Otto giorni dopo le manganellate del 23 febbraio, un corteo di 6-7 mila persone ha percorso le strade di Pisa circondato dalle telecamere delle principali televisioni locali e nazionali. Una manifestazione arrivata dopo una settimana nella quale si sono sprecate, nel vero senso del termine, un’enorme quantità di parole su quanto era accaduto pochi giorni prima in una stretta stradina nel centro. Era più che prevedibile che, soprattutto dopo l’intervento del Presidente della Repubblica, quell’episodio assumesse una importanza e un significato molto superiore alla sua reale consistenza.
Illustri costituzionalisti hanno spiegato che, stante le leggi vigenti, non c’è l’obbligo di chiedere l’autorizzazione per svolegere una manifestazione e quindi non ha senso etichettare un corteo come “manifestazione non autorizzata” (cosa che hanno continuato a fare in molti) mentre segretari di sindacati di polizia hanno espresso pareri non propriamente consonanti.
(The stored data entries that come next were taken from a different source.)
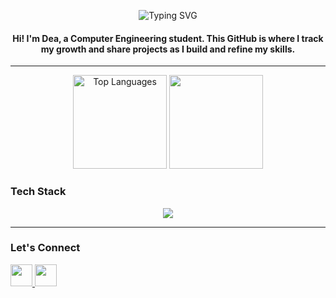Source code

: <p align="center">
  <img src="https://readme-typing-svg.demolab.com?font=Fira+Code&pause=1000&color=FFB6C1&center=true&vCenter=true&width=435&lines=Hi+!+I'm+Dea+Xhavara+!;A+Computer+Engineering+Student+:);Welcome+to+my+GitHub!" alt="Typing SVG" />
</p>
<h4 align="center">Hi! I'm Dea, a Computer Engineering student. This GitHub is where I track my growth and share projects as I build and refine my skills.</h4>

---

<div align="center">


  <img src="https://github-readme-stats.vercel.app/api/top-langs?username=DeaXhavara&layout=compact&langs_count=6&theme=dracula&hide_border=false" height="150" alt="Top Languages" />
<img src="https://media.giphy.com/media/v1.Y2lkPTc5MGI3NjExYXJ3cjltcG5rNWYzcGh0cTY4ODhmaDdrNGhvNmlqcTk1dGprbmY4ZCZlcD12MV9naWZzX3NlYXJjaCZjdD1n/BferOKonYOspm28AiB/giphy.gif" height="150"/>
</div>


### Tech Stack

<p align="center">
  <img src="https://skillicons.dev/icons?i=js,html,css,react,nodejs,python,tensorflow,git,cpp,java,mysql,pytorch,fastapi,vite&theme=light" />
</p>


---

### Let's Connect

<div align="left">
  <a href="mailto:deaxhavara@gmail.com" target="_blank">
    <img src="https://img.shields.io/static/v1?message=Gmail&logo=gmail&label=deaxhavara@gmail.com&color=D14836&logoColor=white&style=for-the-badge" height="35" />
  </a>
  <a href="https://www.linkedin.com/in/deaxhavara/" target="_blank">
    <img src="https://img.shields.io/static/v1?message=LinkedIn&logo=linkedin&label=Dea%20Xhavara&color=0077B5&logoColor=white&style=for-the-badge" height="35" />
  </a>
</div>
Persino la neo eletta Presidentessa della Regione Sardegna ha citato fin dalle prime interviste quanto accaduto a Pisa, accodandosi alla lunga serie di esponenti politici – più o meno noti/importanti – che hanno ritenuto opportuno far conoscere a tutti la loro opinione. Impossibile elencare le trasmissioni televisive, su tutti i canali e di tutti i generi che hanno mostrato le immagini delle manganellate e commentato il fatto. Per non dire dei giornali di carta stampata (persino quelli specializzati nel “gossip”) e dei siti web.
Addirittura una associazione ha lamentato che i figli di alcuni agenti di polizia stavano subendo episodi di “bullismo” a scuola da parte dei loro coetanei in quanto colpevoli di essere “figli di sbirri o di manganellatori”. Sembrava quasi un tentativo di pareggiare, in un certo senso, il conto rispetto ai genitori che si sono lamentati perché sono stati picchiati dei minori.
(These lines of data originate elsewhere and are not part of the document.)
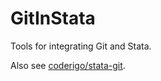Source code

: GitInStata
==========

Tools for integrating Git and Stata.

Also see [coderigo/stata-git](https://github.com/coderigo/stata-git).
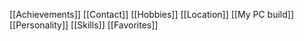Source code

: [[Achievements]]
[[Contact]]
[[Hobbies]]
[[Location]]
[[My PC build]]
[[Personality]]
[[Skills]]
[[Favorites]]

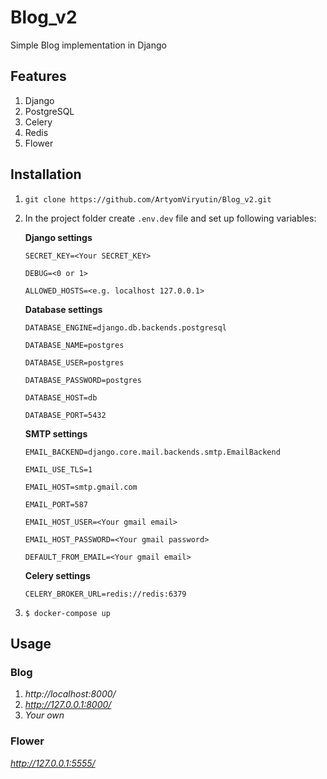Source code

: # Blog_v2

Simple Blog implementation in Django

## Features
1) Django
2) PostgreSQL
3) Celery
4) Redis
5) Flower

## Installation

1) `git clone https://github.com/ArtyomViryutin/Blog_v2.git`


2) In the project folder create `.env.dev` file and set up following variables:

    **Django settings**
    
    `SECRET_KEY=<Your SECRET_KEY>`
    
    `DEBUG=<0 or 1>`
    
    `ALLOWED_HOSTS=<e.g. localhost 127.0.0.1>`
    
    **Database settings**
    
    `DATABASE_ENGINE=django.db.backends.postgresql`
    
    `DATABASE_NAME=postgres`
    
    `DATABASE_USER=postgres`
    
    `DATABASE_PASSWORD=postgres`
    
    `DATABASE_HOST=db`
    
    `DATABASE_PORT=5432`
    
    **SMTP settings**
    
    `EMAIL_BACKEND=django.core.mail.backends.smtp.EmailBackend`
    
    `EMAIL_USE_TLS=1`
    
    `EMAIL_HOST=smtp.gmail.com`
    
    `EMAIL_PORT=587`
    
    `EMAIL_HOST_USER=<Your gmail email>`
    
    `EMAIL_HOST_PASSWORD=<Your gmail password>`
    
    `DEFAULT_FROM_EMAIL=<Your gmail email>`
    
    **Celery settings**
    
    `CELERY_BROKER_URL=redis://redis:6379`


3) `$ docker-compose up`

## Usage
### Blog
1) _http://localhost:8000/_
2) _http://127.0.0.1:8000/_
3) _Your own_

### Flower
_http://127.0.0.1:5555/_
In altre parole la politica, quella che si pretende con la “p” maiuscola, si è appropriata dell’episodio di cronaca, cosa che accade spesso, più per motivi di interesse partitico che perché realmente preoccupata per la violenza delle manganellate piovute sulla testa degli studenti e delle studentesse.
Di conseguenza in qualche occasione è passato in secondo piano il fatto che gli adolescenti picchiati stessero protestando contro il massacro in atto da cinque mesi nella Striscia di Gaza.
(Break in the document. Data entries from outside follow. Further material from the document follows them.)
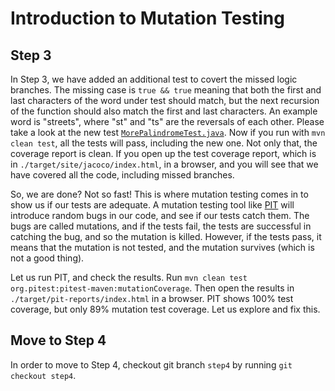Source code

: # Introduction to Mutation Testing

## Step 3

In Step 3, we have added an additional test to covert the missed logic branches. The missing case is `true && true` meaning that both the first and last characters of the word under test should match, but the next recursion of the function should also match the first and last characters. An example word is "streets", where "st" and "ts" are the reversals of each other. Please take a look at the new test [`MorePalindromeTest.java`](https://github.com/sualeh/introduction-to-mutation-testing/blob/step3/src/test/java/us/fatehi/palindrome/MorePalindromeTest.java). Now if you run with `mvn clean test`, all the tests will pass, including the new one. Not only that, the coverage report is clean. If you open up the test coverage report, which is in `./target/site/jacoco/index.html`, in a browser, and you will see that we have covered all the code, including missed branches.

So, we are done? Not so fast! This is where mutation testing comes in to show us if our tests are adequate. A mutation testing tool like [PIT](https://pitest.org/) will introduce random bugs in our code, and see if our tests catch them. The bugs are called mutations, and if the tests fail, the tests are successful in catching the bug, and so the mutation is killed. However, if the tests pass, it means that the mutation is not tested, and the mutation survives (which is not a good thing).

Let us run PIT, and check the results. Run `mvn clean test org.pitest:pitest-maven:mutationCoverage`. Then open the results in `./target/pit-reports/index.html` in a browser. PIT shows 100% test coverage, but only 89% mutation test coverage. Let us explore and fix this.

## Move to Step 4

In order to move to Step 4, checkout git branch `step4` by running `git checkout step4`.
Per questo la manifestazione di sabato 2 marzo a Pisa aveva due temi portanti: la protesta contro le cariche della polizia e la solidarietà ai palestinesi, come si poteva capire dalla varietà degli striscioni, delle bandiere sventolate e degli slogan. Il corteo è sostanzialmente riuscito anche se, dal nostro punto di vista, la risposta data a Pisa immediatamente dopo i fatti è stato un segnale molto più interessante e significativo. Perché, contrariamente a quello che la narrazione dei mezzi di comunicazione ufficiali ha provato a far credere nel corso della settimana le manganellate di Pisa non sono un fatto eccezionale ma costituiscono piuttosto la regola.
Come di solito accade, dopo qualche giorno di enorme esposizione mediatica, il fatto avendo esaurito la sua carica di interesse generale ritornerà confinato delle pagine della cronaca locale. I politici di professione non avranno più necessità di fare riferimento alla violenza della polizia e passeranno ad altro.
Questo lascerà fondamentalmente immutato il modo di operare delle forze dell’ordine che nel caso di Pisa sono state appena “bacchettate” dalle cosiddette opposizioni e “carezzate”, come da collaudato copione, dalle forze di destra.